Boosting Few-shot Action Recognition with Graph-guided Hybrid Matching

paper_url: http://arxiv.org/abs/2308.09346
repo_url: https://github.com/jiazheng-xing/gghm
paper_authors: Jiazheng Xing, Mengmeng Wang, Yudi Ruan, Bofan Chen, Yaowei Guo, Boyu Mu, Guang Dai, Jingdong Wang, Yong Liu
for: 本文提出了一种新的几何匹配框架（GgHM），用于解决几何捕捉异常分类问题。
methods: 本文使用图 neural network 引导构建任务特有的特征，并对这些特征进行内部和间部特征相关性优化。然后，本文提出了一种混合匹配策略，将帧级匹配和元组级匹配相结合，以便将视频匹配到多种样式。最后，本文还提出了一种可学习的细致时间模型，以增强视频特征的时间表示，为匹配过程建立更加坚实的基础。
results: GgHM 在多个几何捕捉数据集上实现了一致性好于其他挑战性基准点，证明了我们的方法的有效性。

Abstract
Class prototype construction and matching are core aspects of few-shot action recognition. Previous methods mainly focus on designing spatiotemporal relation modeling modules or complex temporal alignment algorithms. Despite the promising results, they ignored the value of class prototype construction and matching, leading to unsatisfactory performance in recognizing similar categories in every task. In this paper, we propose GgHM, a new framework with Graph-guided Hybrid Matching. Concretely, we learn task-oriented features by the guidance of a graph neural network during class prototype construction, optimizing the intra- and inter-class feature correlation explicitly.
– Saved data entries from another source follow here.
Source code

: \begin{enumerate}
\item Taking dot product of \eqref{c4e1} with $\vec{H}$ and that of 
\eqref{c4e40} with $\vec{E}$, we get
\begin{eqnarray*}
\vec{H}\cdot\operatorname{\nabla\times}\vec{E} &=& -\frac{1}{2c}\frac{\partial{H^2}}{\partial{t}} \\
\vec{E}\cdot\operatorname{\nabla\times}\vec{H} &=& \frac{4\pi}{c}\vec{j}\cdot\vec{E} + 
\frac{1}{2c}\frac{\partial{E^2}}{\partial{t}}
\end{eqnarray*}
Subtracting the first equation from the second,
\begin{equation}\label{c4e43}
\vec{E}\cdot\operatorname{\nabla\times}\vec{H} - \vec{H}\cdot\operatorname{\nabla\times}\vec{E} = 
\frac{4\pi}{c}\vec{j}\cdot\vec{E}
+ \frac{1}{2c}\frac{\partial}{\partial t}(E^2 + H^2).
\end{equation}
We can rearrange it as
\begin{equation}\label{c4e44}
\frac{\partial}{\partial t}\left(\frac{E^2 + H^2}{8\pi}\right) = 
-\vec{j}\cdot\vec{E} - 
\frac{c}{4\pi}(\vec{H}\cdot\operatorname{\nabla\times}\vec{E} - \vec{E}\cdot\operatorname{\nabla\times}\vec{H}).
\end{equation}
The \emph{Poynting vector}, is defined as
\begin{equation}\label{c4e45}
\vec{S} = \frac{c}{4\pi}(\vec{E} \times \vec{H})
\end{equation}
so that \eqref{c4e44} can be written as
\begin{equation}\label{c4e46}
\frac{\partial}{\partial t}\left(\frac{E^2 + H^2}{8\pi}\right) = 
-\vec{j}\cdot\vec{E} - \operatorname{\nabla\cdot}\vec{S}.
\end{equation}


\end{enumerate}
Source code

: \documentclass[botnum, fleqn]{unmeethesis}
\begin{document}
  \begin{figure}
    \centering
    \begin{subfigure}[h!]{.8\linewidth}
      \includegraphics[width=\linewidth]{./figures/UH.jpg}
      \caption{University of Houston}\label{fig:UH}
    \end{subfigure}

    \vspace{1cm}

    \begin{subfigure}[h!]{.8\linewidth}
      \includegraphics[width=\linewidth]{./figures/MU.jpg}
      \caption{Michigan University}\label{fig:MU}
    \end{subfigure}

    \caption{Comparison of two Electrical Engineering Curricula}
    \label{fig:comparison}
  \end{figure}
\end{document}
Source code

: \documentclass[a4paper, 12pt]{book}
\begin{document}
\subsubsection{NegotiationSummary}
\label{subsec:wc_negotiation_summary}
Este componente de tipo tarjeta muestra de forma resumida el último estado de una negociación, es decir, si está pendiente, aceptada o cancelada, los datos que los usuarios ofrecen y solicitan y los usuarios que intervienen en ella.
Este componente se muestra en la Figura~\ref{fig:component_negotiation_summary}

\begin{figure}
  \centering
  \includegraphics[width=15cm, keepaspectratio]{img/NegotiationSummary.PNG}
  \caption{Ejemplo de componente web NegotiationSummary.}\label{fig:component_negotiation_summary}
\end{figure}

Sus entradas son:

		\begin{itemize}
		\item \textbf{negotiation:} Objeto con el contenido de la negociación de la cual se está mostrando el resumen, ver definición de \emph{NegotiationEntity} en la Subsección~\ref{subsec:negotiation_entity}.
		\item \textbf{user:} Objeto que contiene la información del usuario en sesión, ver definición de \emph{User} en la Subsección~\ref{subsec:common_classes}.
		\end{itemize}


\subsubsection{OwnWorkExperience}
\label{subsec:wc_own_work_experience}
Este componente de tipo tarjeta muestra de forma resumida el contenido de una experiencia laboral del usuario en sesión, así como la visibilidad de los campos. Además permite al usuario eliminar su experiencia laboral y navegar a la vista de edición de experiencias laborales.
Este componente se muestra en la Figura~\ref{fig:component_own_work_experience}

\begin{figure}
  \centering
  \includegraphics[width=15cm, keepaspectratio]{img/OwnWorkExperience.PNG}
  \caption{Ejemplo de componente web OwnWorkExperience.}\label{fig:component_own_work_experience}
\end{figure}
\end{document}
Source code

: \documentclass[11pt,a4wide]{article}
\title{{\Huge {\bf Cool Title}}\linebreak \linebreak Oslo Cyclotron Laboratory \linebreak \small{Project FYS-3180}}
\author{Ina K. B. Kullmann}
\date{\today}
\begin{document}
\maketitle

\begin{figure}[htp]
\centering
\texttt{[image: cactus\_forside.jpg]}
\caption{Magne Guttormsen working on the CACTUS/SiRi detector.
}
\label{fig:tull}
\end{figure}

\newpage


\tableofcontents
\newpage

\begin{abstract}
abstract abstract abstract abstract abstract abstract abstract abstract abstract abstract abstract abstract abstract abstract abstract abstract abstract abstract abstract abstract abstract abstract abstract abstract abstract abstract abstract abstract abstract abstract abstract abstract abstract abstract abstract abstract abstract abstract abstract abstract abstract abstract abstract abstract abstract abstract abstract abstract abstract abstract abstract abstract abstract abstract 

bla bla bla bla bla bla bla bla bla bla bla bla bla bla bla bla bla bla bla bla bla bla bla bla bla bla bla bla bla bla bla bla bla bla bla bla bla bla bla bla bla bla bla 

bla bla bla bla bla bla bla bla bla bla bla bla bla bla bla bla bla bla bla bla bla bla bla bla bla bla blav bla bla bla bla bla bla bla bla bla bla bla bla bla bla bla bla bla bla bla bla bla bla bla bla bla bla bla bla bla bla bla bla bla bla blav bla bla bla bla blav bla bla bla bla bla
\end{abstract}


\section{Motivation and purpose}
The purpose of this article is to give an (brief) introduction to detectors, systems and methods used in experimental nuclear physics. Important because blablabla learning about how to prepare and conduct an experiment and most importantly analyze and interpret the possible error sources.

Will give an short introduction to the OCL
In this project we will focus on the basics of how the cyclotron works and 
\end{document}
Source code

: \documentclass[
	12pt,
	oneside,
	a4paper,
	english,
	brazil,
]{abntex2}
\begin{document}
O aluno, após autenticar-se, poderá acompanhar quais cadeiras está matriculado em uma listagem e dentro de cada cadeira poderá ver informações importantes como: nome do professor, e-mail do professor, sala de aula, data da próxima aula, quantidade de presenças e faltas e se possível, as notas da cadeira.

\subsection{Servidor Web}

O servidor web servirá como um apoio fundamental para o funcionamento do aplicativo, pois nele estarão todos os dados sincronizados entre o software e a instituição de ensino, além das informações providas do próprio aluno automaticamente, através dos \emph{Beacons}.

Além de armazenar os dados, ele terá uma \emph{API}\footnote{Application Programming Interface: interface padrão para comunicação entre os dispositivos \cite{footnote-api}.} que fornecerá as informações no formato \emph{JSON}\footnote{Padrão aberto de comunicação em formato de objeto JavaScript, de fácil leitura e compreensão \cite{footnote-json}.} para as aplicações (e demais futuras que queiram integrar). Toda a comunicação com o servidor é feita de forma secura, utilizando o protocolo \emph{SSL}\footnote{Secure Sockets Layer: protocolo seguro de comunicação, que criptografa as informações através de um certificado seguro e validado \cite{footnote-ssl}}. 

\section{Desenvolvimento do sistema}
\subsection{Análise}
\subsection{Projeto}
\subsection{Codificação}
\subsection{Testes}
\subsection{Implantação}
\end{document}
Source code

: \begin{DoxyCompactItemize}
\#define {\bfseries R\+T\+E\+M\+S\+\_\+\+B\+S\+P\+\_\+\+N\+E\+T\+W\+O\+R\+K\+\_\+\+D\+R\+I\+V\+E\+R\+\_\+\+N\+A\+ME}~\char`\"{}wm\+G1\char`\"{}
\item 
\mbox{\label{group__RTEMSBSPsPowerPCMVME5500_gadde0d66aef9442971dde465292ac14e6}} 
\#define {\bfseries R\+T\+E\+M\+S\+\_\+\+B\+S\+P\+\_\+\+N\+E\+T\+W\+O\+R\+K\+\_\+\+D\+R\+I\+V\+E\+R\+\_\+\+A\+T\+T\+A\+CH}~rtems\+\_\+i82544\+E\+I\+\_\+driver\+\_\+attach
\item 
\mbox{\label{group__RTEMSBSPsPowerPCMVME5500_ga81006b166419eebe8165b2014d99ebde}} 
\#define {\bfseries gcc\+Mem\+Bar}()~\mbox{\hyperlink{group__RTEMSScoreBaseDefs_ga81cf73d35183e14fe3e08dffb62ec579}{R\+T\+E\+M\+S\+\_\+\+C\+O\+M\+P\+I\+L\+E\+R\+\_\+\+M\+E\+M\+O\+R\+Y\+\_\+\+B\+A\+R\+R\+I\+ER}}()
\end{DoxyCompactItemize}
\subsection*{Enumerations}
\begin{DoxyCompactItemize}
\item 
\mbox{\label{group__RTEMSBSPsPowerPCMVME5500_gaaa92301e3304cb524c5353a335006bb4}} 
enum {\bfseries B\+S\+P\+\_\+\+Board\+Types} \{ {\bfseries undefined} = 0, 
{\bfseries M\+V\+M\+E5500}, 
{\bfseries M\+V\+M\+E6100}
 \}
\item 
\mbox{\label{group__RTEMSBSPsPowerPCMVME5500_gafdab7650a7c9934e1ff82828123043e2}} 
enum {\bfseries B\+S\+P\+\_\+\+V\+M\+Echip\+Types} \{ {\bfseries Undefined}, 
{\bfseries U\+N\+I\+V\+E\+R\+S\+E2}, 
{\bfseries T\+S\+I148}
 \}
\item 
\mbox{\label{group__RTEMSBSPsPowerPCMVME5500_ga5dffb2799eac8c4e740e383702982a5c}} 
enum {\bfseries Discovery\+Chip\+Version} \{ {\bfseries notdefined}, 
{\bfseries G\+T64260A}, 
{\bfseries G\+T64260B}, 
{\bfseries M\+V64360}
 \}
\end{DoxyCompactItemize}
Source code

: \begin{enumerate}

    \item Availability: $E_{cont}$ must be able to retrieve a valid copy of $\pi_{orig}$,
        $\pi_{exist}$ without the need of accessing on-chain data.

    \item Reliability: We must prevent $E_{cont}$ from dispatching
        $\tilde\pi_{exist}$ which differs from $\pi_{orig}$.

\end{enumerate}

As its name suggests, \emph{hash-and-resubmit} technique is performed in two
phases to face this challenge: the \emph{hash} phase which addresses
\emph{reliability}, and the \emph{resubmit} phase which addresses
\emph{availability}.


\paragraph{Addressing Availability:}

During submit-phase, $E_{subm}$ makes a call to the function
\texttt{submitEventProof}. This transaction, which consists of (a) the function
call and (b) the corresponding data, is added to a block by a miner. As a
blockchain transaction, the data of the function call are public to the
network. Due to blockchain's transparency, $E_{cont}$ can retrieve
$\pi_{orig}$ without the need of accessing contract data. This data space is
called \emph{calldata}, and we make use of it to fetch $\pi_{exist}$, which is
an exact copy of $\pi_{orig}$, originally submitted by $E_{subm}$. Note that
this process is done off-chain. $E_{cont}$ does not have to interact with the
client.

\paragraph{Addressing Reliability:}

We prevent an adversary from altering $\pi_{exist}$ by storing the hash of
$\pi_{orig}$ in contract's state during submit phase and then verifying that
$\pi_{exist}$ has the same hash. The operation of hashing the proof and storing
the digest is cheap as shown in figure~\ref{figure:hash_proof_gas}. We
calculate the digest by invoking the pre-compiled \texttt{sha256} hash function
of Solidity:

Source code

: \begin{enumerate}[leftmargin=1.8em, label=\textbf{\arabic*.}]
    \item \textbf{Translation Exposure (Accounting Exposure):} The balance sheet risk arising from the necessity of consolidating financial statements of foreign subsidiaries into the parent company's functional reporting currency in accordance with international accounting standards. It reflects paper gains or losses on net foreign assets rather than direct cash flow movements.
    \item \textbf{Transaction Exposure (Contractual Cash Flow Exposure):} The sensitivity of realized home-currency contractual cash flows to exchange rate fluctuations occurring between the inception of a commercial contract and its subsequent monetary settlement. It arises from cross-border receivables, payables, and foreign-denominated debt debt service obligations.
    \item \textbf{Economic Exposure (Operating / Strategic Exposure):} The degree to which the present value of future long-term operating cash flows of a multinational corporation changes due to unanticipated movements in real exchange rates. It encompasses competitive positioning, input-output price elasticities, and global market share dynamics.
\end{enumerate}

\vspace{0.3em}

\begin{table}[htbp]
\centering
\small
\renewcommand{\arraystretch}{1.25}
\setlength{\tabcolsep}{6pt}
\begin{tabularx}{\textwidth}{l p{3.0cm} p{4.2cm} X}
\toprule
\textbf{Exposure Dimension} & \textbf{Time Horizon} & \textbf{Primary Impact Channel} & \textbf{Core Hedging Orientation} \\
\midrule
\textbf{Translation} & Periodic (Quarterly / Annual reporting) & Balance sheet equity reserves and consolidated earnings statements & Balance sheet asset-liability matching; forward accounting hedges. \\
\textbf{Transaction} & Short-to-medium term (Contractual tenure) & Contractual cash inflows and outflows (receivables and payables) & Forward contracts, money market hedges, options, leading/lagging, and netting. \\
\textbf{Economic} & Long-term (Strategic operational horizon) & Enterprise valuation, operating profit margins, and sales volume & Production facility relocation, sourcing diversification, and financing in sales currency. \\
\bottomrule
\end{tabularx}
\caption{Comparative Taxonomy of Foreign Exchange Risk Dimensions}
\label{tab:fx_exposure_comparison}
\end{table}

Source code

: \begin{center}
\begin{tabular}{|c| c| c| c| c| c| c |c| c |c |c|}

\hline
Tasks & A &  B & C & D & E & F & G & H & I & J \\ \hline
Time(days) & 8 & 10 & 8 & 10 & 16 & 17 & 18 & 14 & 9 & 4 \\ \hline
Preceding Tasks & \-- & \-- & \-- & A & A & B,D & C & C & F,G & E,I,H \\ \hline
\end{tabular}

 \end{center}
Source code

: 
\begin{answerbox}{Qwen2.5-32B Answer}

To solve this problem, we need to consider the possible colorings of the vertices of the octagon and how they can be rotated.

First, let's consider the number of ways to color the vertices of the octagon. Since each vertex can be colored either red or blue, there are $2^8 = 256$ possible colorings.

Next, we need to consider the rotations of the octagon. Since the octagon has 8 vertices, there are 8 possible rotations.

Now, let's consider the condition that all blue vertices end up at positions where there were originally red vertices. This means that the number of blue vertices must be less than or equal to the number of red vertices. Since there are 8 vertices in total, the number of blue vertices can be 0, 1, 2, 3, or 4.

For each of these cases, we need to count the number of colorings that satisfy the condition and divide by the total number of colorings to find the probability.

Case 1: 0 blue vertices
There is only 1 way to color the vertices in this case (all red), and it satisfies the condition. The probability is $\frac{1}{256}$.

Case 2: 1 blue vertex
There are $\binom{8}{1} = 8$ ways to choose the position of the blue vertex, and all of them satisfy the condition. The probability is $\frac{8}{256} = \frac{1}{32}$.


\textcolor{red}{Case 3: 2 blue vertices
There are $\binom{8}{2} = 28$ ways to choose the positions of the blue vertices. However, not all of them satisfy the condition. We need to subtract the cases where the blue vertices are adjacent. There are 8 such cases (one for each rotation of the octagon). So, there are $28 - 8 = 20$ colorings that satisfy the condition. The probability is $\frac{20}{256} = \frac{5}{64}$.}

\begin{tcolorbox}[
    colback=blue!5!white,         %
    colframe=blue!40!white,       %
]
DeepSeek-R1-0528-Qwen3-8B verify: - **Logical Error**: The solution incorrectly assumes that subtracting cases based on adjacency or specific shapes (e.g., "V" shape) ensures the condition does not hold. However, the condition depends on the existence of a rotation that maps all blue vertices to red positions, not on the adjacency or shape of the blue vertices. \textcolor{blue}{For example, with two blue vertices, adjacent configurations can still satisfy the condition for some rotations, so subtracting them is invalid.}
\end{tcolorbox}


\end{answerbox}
Next, we design a hybrid matching strategy, combining frame-level and tuple-level matching to classify videos with multivariate styles. We additionally propose a learnable dense temporal modeling module to enhance the video feature temporal representation to build a more solid foundation for the matching process. GgHM shows consistent improvements over other challenging baselines on several few-shot datasets, demonstrating the effectiveness of our method. The code will be publicly available at https://github.com/jiazheng-xing/GgHM.

摘要
<>Translate the given text into Simplified Chinese.<>前方法主要集中在设计空间时间关系模型或复杂的时间对Alignment算法。尽管其 promise 的结果，但它们忽略了类prototype构建和匹配的价值，导致每个任务中类似类型的识别性不够。在这篇论文中，我们提出了GgHM，一个新的框架，具有图导向混合匹配。具体来说，我们在类prototype构建过程中，通过图 neural network 的引导，显式地优化内类和外类特征相关性。接着，我们设计了混合匹配策略，将帧级匹配和元组级匹配结合起来，以便在多样化风格下分类视频。此外，我们还提出了一个可学习的紧凑时间模型，以强化视频特征的时间表示，以建立更坚实的匹配基础。GgHM在多个复杂的基准下显示了稳定的改进，证明了我们的方法的有效性。代码将在https://github.com/jiazheng-xing/GgHM上公开。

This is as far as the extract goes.